Setelah 2 hari di Masohi kami memulai perjalanan panjang mengunjungi keluarga
Ayah dan Ibu saya, ini adalah kegiatan rutin yang selalu kami lakukan setiap
pulang kampung. Perjalanan dimulai dari mengunjungi keluarga Ayah dan Ibu saya
di desa Saleman. Perjalanan dari Masohi menuju Saleman ditempuh dengan
perjalanan darat selama 3 jam. Hal tersial yang saya alami pada saat itu adalah
mun*ah berulang kali di mobil karena jalanan yang berliku-liku dan kurang bagus
serta lupa meminum antimo. Setelah sampai di Saleman saya dan adik saya Randi
langsung beristirahat di kamar, pada waktu itu Randi sedang terkena Malaria.
Ayah dan Ibu saya bercerita dengan keluarga yang ada, adik-adik saya Nani dan
Ridho bermain di halaman depan rumah. Keesokan harinya kami berniat berkunjung
ke Pantai Ora yang hanya berjarak 10 menit dengan menyeberang laut menggunakan
perahu, hanya saja niat kami terhalang oleh hujan deras yang mengguyur kampung
selama 2 hari berturut-turut. Perjalanan selanjutnya menuju rumah Nenek Nu
**Ibu dari Ayah saya** di desa Wahai. Perjalanan cukup extreme menurut saya
karena kami harus memutar gunung dan melewati jalanan yang kurang bagus serta
jurang di kanan kiri jalan. Di Wahai ada nenek Nu, mama Jia **adik bungsu Ayah
saya**, Kong **Suami kedua nenek Nu yang memiliki darah Cina** nenek Nu menikah
lagi setelah tete Autat meninggal **Ayah kandung dari Ayah saya**. Saya sempat
dimarahi nenek Nu karena tidak mau mengikuti tes Polwan **wajar saja saya
dimarahi, nene Nu adalah mantan Polwan**. Tempat favorite saya di Wahai ada di
lantai 2, disini saya dapat duduk sambil memandangi lautan yang diterjang ombak
dan menikmati angin sepoi-sepoi yang berhembus, seakan-akan beban pikiran
hilang seketika.
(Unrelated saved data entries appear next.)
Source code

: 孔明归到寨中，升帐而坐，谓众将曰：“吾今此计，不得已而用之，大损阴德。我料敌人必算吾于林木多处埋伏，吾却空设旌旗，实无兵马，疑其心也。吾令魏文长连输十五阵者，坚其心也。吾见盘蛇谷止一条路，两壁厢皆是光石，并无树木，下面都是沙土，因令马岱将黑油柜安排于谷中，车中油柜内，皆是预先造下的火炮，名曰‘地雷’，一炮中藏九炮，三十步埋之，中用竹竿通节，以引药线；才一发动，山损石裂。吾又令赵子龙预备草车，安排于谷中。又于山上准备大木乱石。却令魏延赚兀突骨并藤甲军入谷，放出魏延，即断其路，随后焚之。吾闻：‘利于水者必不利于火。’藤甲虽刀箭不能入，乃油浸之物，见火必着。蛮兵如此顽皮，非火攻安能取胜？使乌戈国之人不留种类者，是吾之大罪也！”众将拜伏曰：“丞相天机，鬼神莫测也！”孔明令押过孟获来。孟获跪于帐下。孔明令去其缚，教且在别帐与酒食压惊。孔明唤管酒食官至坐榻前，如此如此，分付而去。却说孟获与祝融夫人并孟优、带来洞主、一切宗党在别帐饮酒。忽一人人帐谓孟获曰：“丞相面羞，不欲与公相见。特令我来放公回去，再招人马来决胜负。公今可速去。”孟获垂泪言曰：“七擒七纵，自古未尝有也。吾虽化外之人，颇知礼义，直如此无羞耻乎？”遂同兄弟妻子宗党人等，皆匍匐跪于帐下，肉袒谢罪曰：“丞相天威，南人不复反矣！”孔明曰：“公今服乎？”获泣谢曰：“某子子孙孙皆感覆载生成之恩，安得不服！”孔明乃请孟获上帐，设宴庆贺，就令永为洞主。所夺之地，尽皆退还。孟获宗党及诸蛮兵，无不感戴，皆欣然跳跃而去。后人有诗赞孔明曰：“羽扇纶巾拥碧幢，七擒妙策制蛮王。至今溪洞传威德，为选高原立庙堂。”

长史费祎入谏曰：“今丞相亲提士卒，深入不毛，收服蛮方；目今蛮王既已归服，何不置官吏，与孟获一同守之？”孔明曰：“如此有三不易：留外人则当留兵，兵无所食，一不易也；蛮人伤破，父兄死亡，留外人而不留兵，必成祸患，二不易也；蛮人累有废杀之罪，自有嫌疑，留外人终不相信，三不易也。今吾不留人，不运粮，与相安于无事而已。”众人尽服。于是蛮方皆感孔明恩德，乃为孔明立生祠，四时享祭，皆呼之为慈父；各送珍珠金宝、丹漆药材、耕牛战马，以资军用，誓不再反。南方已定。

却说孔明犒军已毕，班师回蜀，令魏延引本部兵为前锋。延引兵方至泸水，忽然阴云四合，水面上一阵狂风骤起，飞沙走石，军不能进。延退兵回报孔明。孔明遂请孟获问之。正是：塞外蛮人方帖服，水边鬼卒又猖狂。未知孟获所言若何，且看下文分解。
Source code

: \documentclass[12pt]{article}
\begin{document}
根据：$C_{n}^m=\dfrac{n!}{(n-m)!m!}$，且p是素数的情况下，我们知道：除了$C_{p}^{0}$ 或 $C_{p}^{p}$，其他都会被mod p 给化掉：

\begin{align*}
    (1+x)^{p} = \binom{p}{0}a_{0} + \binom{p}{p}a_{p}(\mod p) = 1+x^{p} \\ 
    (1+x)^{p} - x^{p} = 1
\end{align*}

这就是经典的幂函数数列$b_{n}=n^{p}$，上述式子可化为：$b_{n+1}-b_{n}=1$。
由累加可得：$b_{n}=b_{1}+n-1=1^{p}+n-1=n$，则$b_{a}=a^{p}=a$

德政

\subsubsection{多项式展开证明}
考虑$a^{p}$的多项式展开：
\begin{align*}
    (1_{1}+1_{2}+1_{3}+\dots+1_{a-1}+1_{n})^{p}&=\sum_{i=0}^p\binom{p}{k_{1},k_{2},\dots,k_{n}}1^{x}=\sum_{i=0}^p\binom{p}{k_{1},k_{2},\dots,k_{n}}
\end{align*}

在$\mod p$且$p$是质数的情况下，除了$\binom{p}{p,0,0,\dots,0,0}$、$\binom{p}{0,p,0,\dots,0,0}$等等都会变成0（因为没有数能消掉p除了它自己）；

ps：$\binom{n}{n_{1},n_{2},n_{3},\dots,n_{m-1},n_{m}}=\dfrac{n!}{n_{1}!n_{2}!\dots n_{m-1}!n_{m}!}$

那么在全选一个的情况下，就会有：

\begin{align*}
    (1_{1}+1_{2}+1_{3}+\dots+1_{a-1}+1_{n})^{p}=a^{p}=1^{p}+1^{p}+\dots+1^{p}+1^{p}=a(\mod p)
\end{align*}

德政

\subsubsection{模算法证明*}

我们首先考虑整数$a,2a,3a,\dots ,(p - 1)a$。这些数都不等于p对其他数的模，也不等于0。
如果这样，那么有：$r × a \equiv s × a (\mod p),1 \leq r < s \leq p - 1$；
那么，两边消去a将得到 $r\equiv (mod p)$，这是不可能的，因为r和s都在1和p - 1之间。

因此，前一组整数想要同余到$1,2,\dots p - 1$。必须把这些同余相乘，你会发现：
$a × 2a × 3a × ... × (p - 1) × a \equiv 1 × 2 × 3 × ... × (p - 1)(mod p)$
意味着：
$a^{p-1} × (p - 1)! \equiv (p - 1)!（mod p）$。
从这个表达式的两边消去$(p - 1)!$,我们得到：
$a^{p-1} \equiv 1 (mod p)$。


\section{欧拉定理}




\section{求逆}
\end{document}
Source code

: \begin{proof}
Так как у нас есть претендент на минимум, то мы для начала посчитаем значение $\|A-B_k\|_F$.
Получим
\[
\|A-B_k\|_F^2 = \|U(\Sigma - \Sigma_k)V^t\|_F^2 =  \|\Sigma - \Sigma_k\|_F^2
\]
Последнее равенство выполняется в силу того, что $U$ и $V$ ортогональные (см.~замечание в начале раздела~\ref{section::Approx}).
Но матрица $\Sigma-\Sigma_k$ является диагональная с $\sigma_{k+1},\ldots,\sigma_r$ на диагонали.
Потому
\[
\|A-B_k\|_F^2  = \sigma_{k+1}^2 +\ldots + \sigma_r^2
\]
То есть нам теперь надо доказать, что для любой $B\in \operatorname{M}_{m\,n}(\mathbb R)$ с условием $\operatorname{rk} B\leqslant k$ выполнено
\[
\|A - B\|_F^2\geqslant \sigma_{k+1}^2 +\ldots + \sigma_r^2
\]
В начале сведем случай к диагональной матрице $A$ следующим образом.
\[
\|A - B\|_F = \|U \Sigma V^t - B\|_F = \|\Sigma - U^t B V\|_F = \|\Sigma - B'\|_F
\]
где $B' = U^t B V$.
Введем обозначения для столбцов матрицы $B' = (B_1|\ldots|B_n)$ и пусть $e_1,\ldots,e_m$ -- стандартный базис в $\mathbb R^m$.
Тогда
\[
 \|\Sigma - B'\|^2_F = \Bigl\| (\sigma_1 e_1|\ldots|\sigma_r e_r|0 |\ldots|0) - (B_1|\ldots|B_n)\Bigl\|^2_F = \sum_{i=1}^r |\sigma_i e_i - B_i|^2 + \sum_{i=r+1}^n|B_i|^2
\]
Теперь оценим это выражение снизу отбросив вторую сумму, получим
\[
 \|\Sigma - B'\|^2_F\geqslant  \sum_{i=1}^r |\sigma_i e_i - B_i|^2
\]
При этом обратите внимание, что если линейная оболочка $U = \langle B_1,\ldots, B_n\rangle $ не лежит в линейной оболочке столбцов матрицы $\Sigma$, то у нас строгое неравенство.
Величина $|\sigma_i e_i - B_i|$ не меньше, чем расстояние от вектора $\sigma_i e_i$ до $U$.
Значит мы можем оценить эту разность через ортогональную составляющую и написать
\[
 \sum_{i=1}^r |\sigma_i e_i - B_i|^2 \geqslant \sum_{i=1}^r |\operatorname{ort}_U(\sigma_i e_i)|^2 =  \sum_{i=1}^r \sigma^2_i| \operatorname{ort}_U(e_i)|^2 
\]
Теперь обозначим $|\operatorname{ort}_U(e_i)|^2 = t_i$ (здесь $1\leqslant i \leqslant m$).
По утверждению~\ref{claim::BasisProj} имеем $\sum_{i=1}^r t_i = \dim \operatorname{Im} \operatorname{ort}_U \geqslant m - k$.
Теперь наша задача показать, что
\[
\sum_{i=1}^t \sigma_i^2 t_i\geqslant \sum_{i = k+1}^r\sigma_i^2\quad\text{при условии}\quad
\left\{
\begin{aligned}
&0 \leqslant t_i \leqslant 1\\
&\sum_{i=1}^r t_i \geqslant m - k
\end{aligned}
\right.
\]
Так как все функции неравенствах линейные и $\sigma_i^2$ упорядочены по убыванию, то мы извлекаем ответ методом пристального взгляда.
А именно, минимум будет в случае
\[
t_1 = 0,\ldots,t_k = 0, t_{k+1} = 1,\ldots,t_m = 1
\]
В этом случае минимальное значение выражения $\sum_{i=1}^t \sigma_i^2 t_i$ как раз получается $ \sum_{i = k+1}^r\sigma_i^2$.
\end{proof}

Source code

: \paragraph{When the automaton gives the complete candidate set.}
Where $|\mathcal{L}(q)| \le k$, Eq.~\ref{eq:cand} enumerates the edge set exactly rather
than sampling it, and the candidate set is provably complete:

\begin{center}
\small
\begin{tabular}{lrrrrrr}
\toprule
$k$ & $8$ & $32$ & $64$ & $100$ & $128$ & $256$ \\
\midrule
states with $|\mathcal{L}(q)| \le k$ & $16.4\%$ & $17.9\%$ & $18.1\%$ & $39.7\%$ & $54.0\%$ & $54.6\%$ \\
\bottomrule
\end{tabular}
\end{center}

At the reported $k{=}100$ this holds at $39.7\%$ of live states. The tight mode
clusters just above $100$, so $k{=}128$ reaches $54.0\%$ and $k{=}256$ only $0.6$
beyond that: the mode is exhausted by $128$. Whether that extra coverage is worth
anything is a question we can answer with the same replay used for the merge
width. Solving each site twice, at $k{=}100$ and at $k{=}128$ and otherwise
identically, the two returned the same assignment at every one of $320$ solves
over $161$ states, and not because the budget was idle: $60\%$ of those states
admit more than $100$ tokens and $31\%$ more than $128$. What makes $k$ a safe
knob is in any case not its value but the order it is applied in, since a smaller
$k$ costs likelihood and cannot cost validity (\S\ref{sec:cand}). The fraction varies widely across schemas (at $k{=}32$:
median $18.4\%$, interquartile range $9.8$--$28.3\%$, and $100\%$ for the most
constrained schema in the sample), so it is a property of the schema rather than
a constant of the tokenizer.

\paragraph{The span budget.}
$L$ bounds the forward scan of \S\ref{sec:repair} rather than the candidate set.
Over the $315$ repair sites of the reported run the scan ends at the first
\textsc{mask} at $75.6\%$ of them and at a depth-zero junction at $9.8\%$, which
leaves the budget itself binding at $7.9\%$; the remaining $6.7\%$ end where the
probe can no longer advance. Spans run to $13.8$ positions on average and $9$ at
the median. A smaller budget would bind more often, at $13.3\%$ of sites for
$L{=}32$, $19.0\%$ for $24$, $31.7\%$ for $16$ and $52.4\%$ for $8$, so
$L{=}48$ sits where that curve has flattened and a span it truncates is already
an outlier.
Sayang sekali kami hanya menginap satu malam di Wahai setelah
itu langsung balik ke Masohi. Di tengah perjalanan dari Wahai menuju Masohi
kami sempat mampir membeli durian, Ayah saya si king of duren langsung saja
menyantap durian yang ada. Seminggu di Masohi kami habisi dengan suka cita,
bermain bersama saudara dan keponakan, mengunjungi tempat-tempat rekreasi di Masohi
salah satunya Pantai Ruta. Dan saya pun merayakan pergantian tahun di kota
Masohi, tidak kalah ramai, banyak orang-orang yang pawai dan fireworks ada
dimana-mana.
|
Durian yang kami beli pada perjalanan Saleman - Wahai |
|
Pintu Angin Desa Saleman |
|
Depan rumah Tete Jin yg langsung berhadapan dengan pantai |
|
|
|
|
Pantai Ruta |
|
Suasana Tahun baru di Masohi |
|
Bersama Nenek Nu |
Karena belum
sempat mengunjungi Pantai Ora saya dan Randi meminta izin kepada Ayah untuk
pergi ke Pantai Ora di Saleman. Setelah diberi izin saya, kak Anti dan Randi
pun cus menuju Saleman. Untuk menuju Pantai Ora kami hanya perlu membeli bensin
2 liter seharga Rp. 24.000,- untuk bahan bakar mesin pada perahu. Kami diantar
dengan sahabat ayah saya Bapak Fahmi dengan putranya menuju Ora, di Ora kami
hanya perlu meminta izin untuk berofoto-foto tanpa harus membayar **It because
they know who is my father**. Di Ora terdapat resort yang berada di laut dan di
pantai. Biaya menginap di resort yang berada di darat sekitar Rp. 450.000,- per
malam dan untuk resort yang berada di laut berkisar antara Rp. 700.000,- sampai
Rp. 1.000.000.- per malam, sekedar saran apabila kawan-kawan ingin menginap di
resort yang ada di Ora lebih baik kamar dibooking terlebih dahulu karena kamar
terbatas dan pengunjung yang cukup banyak, beberapa kali saya melihat
pengunjung kecewa karena kehabisan kamar dan terpaksa mereka hanya berkeliling
menikmati pemandangan, snorkeling dan diving di sekitaran Pantai Ora. Untuk
saat ini rumah-rumah penduduk Saleman sudah banyak disewakan untuk pengunjung
yang kehabisan kamar di Ora Eco Resort. Setelah dari Ora kami diajak menuju
tebing salawai, rumahsokat, beberapa tempat yang biasa digunakan untuk diving
dan snorkeling serta pantai air belanda, mengapa dinamakan air belanda ? hal
ini dikarenakan airnya sangat dingin seperti udara musim dingin di Belanda. Di
rumahsokat kami mengambil beberapa durian untuk dimakan di pantai air belanda
**sebenarnya niat kami ingin membeli, berhubung tidak ada yang menjaga ya kami
ambil saja. Yang penting kan niatnya :D** kebetulan saat kami berkunjung ke
pantai air belanda tidak ada pengunjung sama sekali serasa private island.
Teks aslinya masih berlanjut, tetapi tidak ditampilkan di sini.